Esses mecanismos alienariam ao trabalhador as condições mínimas para garantir suas condições de reprodução. No primeiro e no segundo caso, porque a ele é imposto um ritmo de trabalho superior ao normal, fazendo com que ocorra maior dispêndio de energia que, consequentemente, intensifica seu processo de desgaste e esgotamento. No terceiro caso, porque dele é retirado o mínimo necessário para que tenha condições de garantir sua subsistência e reprodução. Na medida em que esses mecanismos se baseiam no uso intensivo e extensivo da força de trabalho, fundamenta-se um modo de produção estruturado na maior exploração do trabalhador, e não no aumento de sua capacidade produtiva, que resulta no pagamento da força de trabalho abaixo de seu valor. Isso é o que Marini chama de superexploração da força de trabalho.
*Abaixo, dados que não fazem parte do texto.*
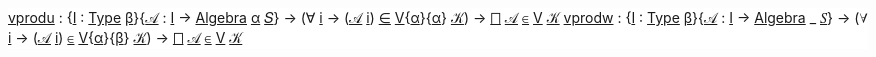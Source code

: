  <a id="V.vprodu"></a><a id="5790" href="Varieties.Closure.html#5790" class="InductiveConstructor">vprodu</a> <a id="5797" class="Symbol">:</a> <a id="5799" class="Symbol">{</a><a id="5800" href="Varieties.Closure.html#5800" class="Bound">I</a> <a id="5802" class="Symbol">:</a> <a id="5804" href="Varieties.Closure.html#1907" class="Primitive">Type</a> <a id="5809" href="Varieties.Closure.html#5368" class="Bound">β</a><a id="5810" class="Symbol">}{</a><a id="5812" href="Varieties.Closure.html#5812" class="Bound">𝒜</a> <a id="5814" class="Symbol">:</a> <a id="5816" href="Varieties.Closure.html#5800" class="Bound">I</a> <a id="5818" class="Symbol">→</a> <a id="5820" href="Algebras.Basic.html#6389" class="Function">Algebra</a> <a id="5828" href="Varieties.Closure.html#5366" class="Bound">α</a> <a id="5830" href="Varieties.Closure.html#1641" class="Bound">𝑆</a><a id="5831" class="Symbol">}</a> <a id="5833" class="Symbol">→</a> <a id="5835" class="Symbol">(∀</a> <a id="5838" href="Varieties.Closure.html#5838" class="Bound">i</a> <a id="5840" class="Symbol">→</a> <a id="5842" class="Symbol">(</a><a id="5843" href="Varieties.Closure.html#5812" class="Bound">𝒜</a> <a id="5845" href="Varieties.Closure.html#5838" class="Bound">i</a><a id="5846" class="Symbol">)</a> <a id="5848" href="Relation.Unary.html#1523" class="Function Operator">∈</a> <a id="5850" href="Varieties.Closure.html#5363" class="Datatype">V</a><a id="5851" class="Symbol">{</a><a id="5852" href="Varieties.Closure.html#5366" class="Bound">α</a><a id="5853" class="Symbol">}{</a><a id="5855" href="Varieties.Closure.html#5366" class="Bound">α</a><a id="5856" class="Symbol">}</a> <a id="5858" href="Varieties.Closure.html#5379" class="Bound">𝒦</a><a id="5859" class="Symbol">)</a> <a id="5861" class="Symbol">→</a> <a id="5863" href="Algebras.Products.html#1754" class="Function">⨅</a> <a id="5865" href="Varieties.Closure.html#5812" class="Bound">𝒜</a> <a id="5867" href="Relation.Unary.html#1523" class="Function Operator">∈</a> <a id="5869" href="Varieties.Closure.html#5363" class="Datatype">V</a> <a id="5871" href="Varieties.Closure.html#5379" class="Bound">𝒦</a>
 <a id="V.vprodw"></a><a id="5874" href="Varieties.Closure.html#5874" class="InductiveConstructor">vprodw</a> <a id="5881" class="Symbol">:</a> <a id="5883" class="Symbol">{</a><a id="5884" href="Varieties.Closure.html#5884" class="Bound">I</a> <a id="5886" class="Symbol">:</a> <a id="5888" href="Varieties.Closure.html#1907" class="Primitive">Type</a> <a id="5893" href="Varieties.Closure.html#5368" class="Bound">β</a><a id="5894" class="Symbol">}{</a><a id="5896" href="Varieties.Closure.html#5896" class="Bound">𝒜</a> <a id="5898" class="Symbol">:</a> <a id="5900" href="Varieties.Closure.html#5884" class="Bound">I</a> <a id="5902" class="Symbol">→</a> <a id="5904" href="Algebras.Basic.html#6389" class="Function">Algebra</a> <a id="5912" class="Symbol">_</a> <a id="5914" href="Varieties.Closure.html#1641" class="Bound">𝑆</a><a id="5915" class="Symbol">}</a> <a id="5917" class="Symbol">→</a> <a id="5919" class="Symbol">(∀</a> <a id="5922" href="Varieties.Closure.html#5922" class="Bound">i</a> <a id="5924" class="Symbol">→</a> <a id="5926" class="Symbol">(</a><a id="5927" href="Varieties.Closure.html#5896" class="Bound">𝒜</a> <a id="5929" href="Varieties.Closure.html#5922" class="Bound">i</a><a id="5930" class="Symbol">)</a> <a id="5932" href="Relation.Unary.html#1523" class="Function Operator">∈</a> <a id="5934" href="Varieties.Closure.html#5363" class="Datatype">V</a><a id="5935" class="Symbol">{</a><a id="5936" href="Varieties.Closure.html#5366" class="Bound">α</a><a id="5937" class="Symbol">}{</a><a id="5939" href="Varieties.Closure.html#5368" class="Bound">β</a><a id="5940" class="Symbol">}</a> <a id="5942" href="Varieties.Closure.html#5379" class="Bound">𝒦</a><a id="5943" class="Symbol">)</a> <a id="5945" class="Symbol">→</a> <a id="5947" href="Algebras.Products.html#1754" class="Function">⨅</a> <a id="5949" href="Varieties.Closure.html#5896" class="Bound">𝒜</a> <a id="5951" href="Relation.Unary.html#1523" class="Function Operator">∈</a> <a id="5953" href="Varieties.Closure.html#5363" class="Datatype">V</a> <a id="5955" href="Varieties.Closure.html#5379" class="Bound">𝒦</a>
A superexploração da força de trabalho seria, então, uma categoria própria à reprodução do capital nas economias dependentes, nos marcos das relações de troca no comércio internacional. Não se trata, simplesmente, de uma ampliação dos mecanismos que permitem o aumento da quantidade de bens produzidos, mas sim da intensificação dos mecanismos que, ao modificar a relação entre o tempo de trabalho necessário e tempo de trabalho excedente, permitem maior extração de mais-valor, num contexto de transferência de renda no sentido periferia-centro. A superexploração da força de trabalho seria categoria central no processo de desenvolvimento capitalista das economias periféricas e dependentes, marcadas estruturalmente pelo processo de transferência de valor, sendo, portanto, a conformação do conjunto de instrumentos que permitem a continuidade do processo de reprodução do capital nessas economias. O importante a destacar é que, embora o aumento da força produtiva do trabalho seja uma forma própria de exploração do modo de produção capitalista, e os mecanismos fundados na maior exploração do trabalhador se estabeleçam por conta do desenvolvimento das forças produtivas, a compensação da renda transferida ao centro só pode se efetivar com base nos mecanismos apontados por Marini, dado o baixo desenvolvimento tecnológico dos países periféricos.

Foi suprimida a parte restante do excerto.